STAR IN THE DUST. Universal, 1956. John Agar, Mamie Van Doren, Richard Boone, Colleen Gray, Leif Erickson, Randy Stuart, Paul Fix, Harry Morgan, Kermit Maynard and Clint Eastwood. Screenplay by Oscar Brodney, from the novel by Lee Leighton. Produced by the redoubtable Albert Zugsmith. Directed by Charles Haas.

   A taut film from a slack novel.

   Leighton/Overholser’s book deals with twenty-four hours in the life of middle-aged Marshal Bill Worden: the last day in the life of convicted killer Ed Lake, scheduled to hang next morning. It also deals with a wide cast of characters, including:

   Worden’s daughter Ellen, who is engaged to marry

   George Ballard, who owns the biggest ranch in the valley and the local bank — and is therefore ipso facto a bad guy.

   Nan Hogan, Ballard’s ex-mistress, now married to

   Lew Hogan, a stubborn rancher who feels duty-bound to keep Lake from hanging

   Rigdon, a fire-and-brimstone preacher who feels duty-bound to hang Lake himself

   Mike MacNamara, Worden’s Deputy

   Orval Jones, janitor and would-be deputy

   Jeannie Mason, a fallen woman because of Ed Lake

plus assorted farmers, ranchers, cowhands, townsfolk and attendants to the court.

   Leighton does a skillful job of setting all these folks at odds with each other: the ranchers out to save Lake, Ballard anxious to see that Lake doesn’t incriminate him, farmers egged on to lynching by Rigdon, Lake with his own plans for the future – and thankfully Leighton takes care to remind the reader who everyone is from time to time. He also works things to a convincing resolution, one that seems to grow from the characters themselves.

   The problem is that Leighton tends to tell us how they feel—repeatedly and at length — when he should just show us — and when things should be getting tense, they just get wordy. Worthy concept, weak execution.

   Oscar Brodney’s script for Star in the Dust tightens things up considerably. For one thing, it starts at dawn on the day Lake (here named “Sam Hall”) is scheduled to die at sunset. And since this is a film, the internal monologues of the book get replaced by a few lines of dialogue.

   That’s not all that gets replaced. Preacher Rigdon of the book is here a power-mad schoolteacher (I think I had him for English 101 in College) and middle-aged Marshal Bill Worden is now youngish Bill Jordan (John Agar) engaged to marry Ballard’s sister (Mamie Van Doren.)

   Best of all, nasty Ed Lake in the book is now Sam Hall, played with savage sensitivity by Richard Boone, a year before Have Gun, Will Travel and in those days a character actor to be reckoned with. I suspect Brodney knew he was writing for Boone, and wrote the part to fit him. His Sam Hall is educated, self-aware, and dangerous to know, a character at once sympathetic and frightening.

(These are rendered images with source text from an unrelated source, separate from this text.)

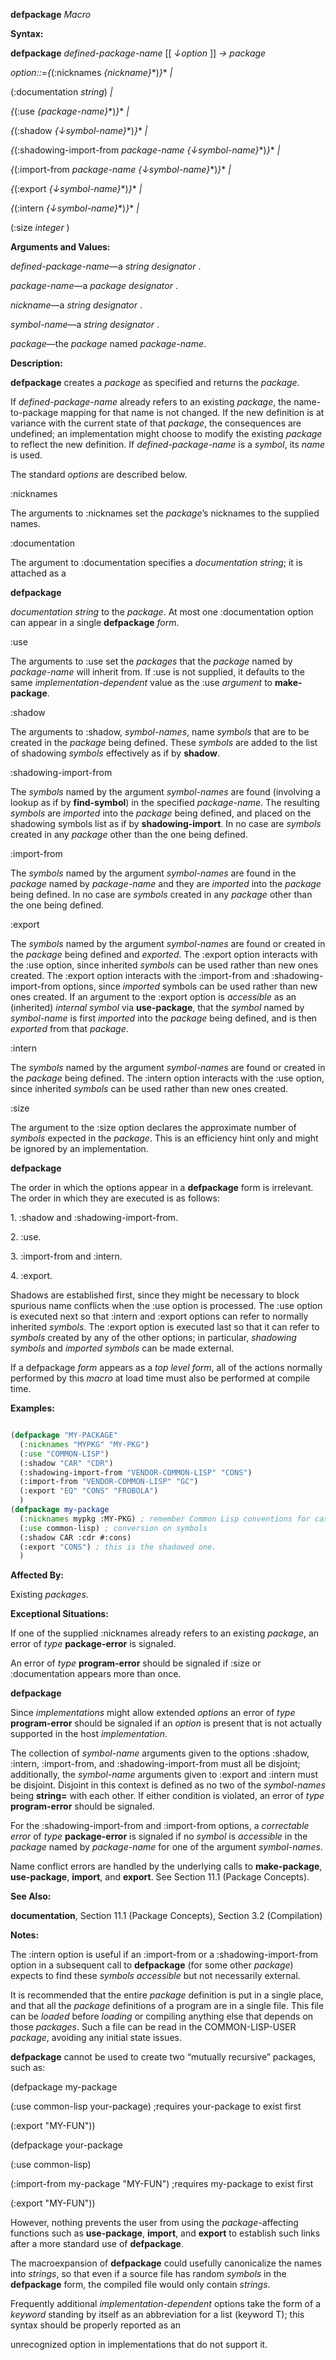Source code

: **defpackage** *Macro* 



**Syntax:** 



**defpackage** *defined-package-name* [[ *↓option* ]] *→ package* 



*option::*=*\{*(:nicknames *\{nickname\}*\*)*\}*\* *|* 



(:documentation *string*) *|* 



*\{*(:use *\{package-name\}*\*)*\}*\* *|* 



*\{*(:shadow *\{↓symbol-name\}*\*)*\}*\* *|* 



*\{*(:shadowing-import-from *package-name \{↓symbol-name\}*\*)*\}*\* *|* 



*\{*(:import-from *package-name \{↓symbol-name\}*\*)*\}*\* *|* 



*\{*(:export *\{↓symbol-name\}*\*)*\}*\* *|* 



*\{*(:intern *\{↓symbol-name\}*\*)*\}*\* *|* 



(:size *integer* ) 



**Arguments and Values:** 



*defined-package-name*—a *string designator* . 



*package-name*—a *package designator* . 



*nickname*—a *string designator* . 



*symbol-name*—a *string designator* . 



*package*—the *package* named *package-name*. 



**Description:** 



**defpackage** creates a *package* as specified and returns the *package*. 



If *defined-package-name* already refers to an existing *package*, the name-to-package mapping for that name is not changed. If the new definition is at variance with the current state of that *package*, the consequences are undefined; an implementation might choose to modify the existing *package* to reflect the new definition. If *defined-package-name* is a *symbol*, its *name* is used. 



The standard *options* are described below. 



:nicknames 



The arguments to :nicknames set the *package*’s nicknames to the supplied names. 



:documentation 



The argument to :documentation specifies a *documentation string*; it is attached as a 



 



 



**defpackage** 



*documentation string* to the *package*. At most one :documentation option can appear in a single **defpackage** *form*. 



:use 



The arguments to :use set the *packages* that the *package* named by *package-name* will inherit from. If :use is not supplied, it defaults to the same *implementation-dependent* value as the :use *argument* to **make-package**. 



:shadow 



The arguments to :shadow, *symbol-names*, name *symbols* that are to be created in the *package* being defined. These *symbols* are added to the list of shadowing *symbols* effectively as if by **shadow**. 



:shadowing-import-from 



The *symbols* named by the argument *symbol-names* are found (involving a lookup as if by **find-symbol**) in the specified *package-name*. The resulting *symbols* are *imported* into the *package* being defined, and placed on the shadowing symbols list as if by **shadowing-import**. In no case are *symbols* created in any *package* other than the one being defined. 



:import-from 



The *symbols* named by the argument *symbol-names* are found in the *package* named by *package-name* and they are *imported* into the *package* being defined. In no case are *symbols* created in any *package* other than the one being defined. 



:export 



The *symbols* named by the argument *symbol-names* are found or created in the *package* being defined and *exported*. The :export option interacts with the :use option, since inherited *symbols* can be used rather than new ones created. The :export option interacts with the :import-from and :shadowing-import-from options, since *imported* symbols can be used rather than new ones created. If an argument to the :export option is *accessible* as an (inherited) *internal symbol* via **use-package**, that the *symbol* named by *symbol-name* is first *imported* into the *package* being defined, and is then *exported* from that *package*. 



:intern 



The *symbols* named by the argument *symbol-names* are found or created in the *package* being defined. The :intern option interacts with the :use option, since inherited *symbols* can be used rather than new ones created. 



:size 



The argument to the :size option declares the approximate number of *symbols* expected in the *package*. This is an efficiency hint only and might be ignored by an implementation. 







 



 



**defpackage** 



The order in which the options appear in a **defpackage** form is irrelevant. The order in which they are executed is as follows: 



1\. :shadow and :shadowing-import-from. 



2\. :use. 



3\. :import-from and :intern. 



4\. :export. 



Shadows are established first, since they might be necessary to block spurious name conflicts when the :use option is processed. The :use option is executed next so that :intern and :export options can refer to normally inherited *symbols*. The :export option is executed last so that it can refer to *symbols* created by any of the other options; in particular, *shadowing symbols* and *imported symbols* can be made external. 



If a defpackage *form* appears as a *top level form*, all of the actions normally performed by this *macro* at load time must also be performed at compile time. 



**Examples:**
```lisp

(defpackage "MY-PACKAGE" 
  (:nicknames "MYPKG" "MY-PKG") 
  (:use "COMMON-LISP") 
  (:shadow "CAR" "CDR") 
  (:shadowing-import-from "VENDOR-COMMON-LISP" "CONS") 
  (:import-from "VENDOR-COMMON-LISP" "GC") 
  (:export "EQ" "CONS" "FROBOLA") 
  ) 
(defpackage my-package 
  (:nicknames mypkg :MY-PKG) ; remember Common Lisp conventions for case 
  (:use common-lisp) ; conversion on symbols 
  (:shadow CAR :cdr #:cons) 
  (:export "CONS") ; this is the shadowed one. 
  ) 

```
**Affected By:** 



Existing *packages*. 



**Exceptional Situations:** 



If one of the supplied :nicknames already refers to an existing *package*, an error of *type* **package-error** is signaled. 



An error of *type* **program-error** should be signaled if :size or :documentation appears more than once. 







 



 



**defpackage** 



Since *implementations* might allow extended *options* an error of *type* **program-error** should be signaled if an *option* is present that is not actually supported in the host *implementation*. 



The collection of *symbol-name* arguments given to the options :shadow, :intern, :import-from, and :shadowing-import-from must all be disjoint; additionally, the *symbol-name* arguments given to :export and :intern must be disjoint. Disjoint in this context is defined as no two of the *symbol-names* being **string=** with each other. If either condition is violated, an error of *type* **program-error** should be signaled. 



For the :shadowing-import-from and :import-from options, a *correctable error* of *type* **package-error** is signaled if no *symbol* is *accessible* in the *package* named by *package-name* for one of the argument *symbol-names*. 



Name conflict errors are handled by the underlying calls to **make-package**, **use-package**, **import**, and **export**. See Section 11.1 (Package Concepts). 



**See Also:** 



**documentation**, Section 11.1 (Package Concepts), Section 3.2 (Compilation) 



**Notes:** 



The :intern option is useful if an :import-from or a :shadowing-import-from option in a subsequent call to **defpackage** (for some other *package*) expects to find these *symbols accessible* but not necessarily external. 



It is recommended that the entire *package* definition is put in a single place, and that all the *package* definitions of a program are in a single file. This file can be *loaded* before *loading* or compiling anything else that depends on those *packages*. Such a file can be read in the COMMON-LISP-USER *package*, avoiding any initial state issues. 



**defpackage** cannot be used to create two “mutually recursive” packages, such as: 



(defpackage my-package 



(:use common-lisp your-package) ;requires your-package to exist first 



(:export "MY-FUN")) 



(defpackage your-package 



(:use common-lisp) 



(:import-from my-package "MY-FUN") ;requires my-package to exist first 



(:export "MY-FUN")) 



However, nothing prevents the user from using the *package*-affecting functions such as **use-package**, **import**, and **export** to establish such links after a more standard use of **defpackage**. 



The macroexpansion of **defpackage** could usefully canonicalize the names into *strings*, so that even if a source file has random *symbols* in the **defpackage** form, the compiled file would only contain *strings*. 



Frequently additional *implementation-dependent* options take the form of a *keyword* standing by itself as an abbreviation for a list (keyword T); this syntax should be properly reported as an 







 



 



unrecognized option in implementations that do not support it.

   With Boone as the lynch pin, Star in the Dust could have stopped right there, but producer Albert Zugsmith fills the movie with fine actors in choice parts. Leif Erickson radiates bluff duplicity as the scheming bad guy, slimy Robert Osterloh projects petty tyranny as the schoolmaster, while Paul Fix and James Gleason do a fine double-act as Agar’s deputy and the wanna-be janitor.

   Star in the DustEven better, Colleen Gray and Randy Stuart play off each other perfectly as the women who loved well but unwisely. Stuart in particular carries a moving rueful aspect as Erickson’s cast-off mistress, now married to Henry Morgan, as the loyal-but-not-bright Lew Hogan (Years later, Stuart also played Morgan’s wife in the 1960s Dragnet teleseries.)

   Best of all, Star in the Dust moves in a way the novel never did, filling eighty minutes with action under the fast-paced direction of Charles Haas.

   And by the way, in his one scene, a skinny young contract player named Clint Eastwood is what is usually and charitably termed adequate.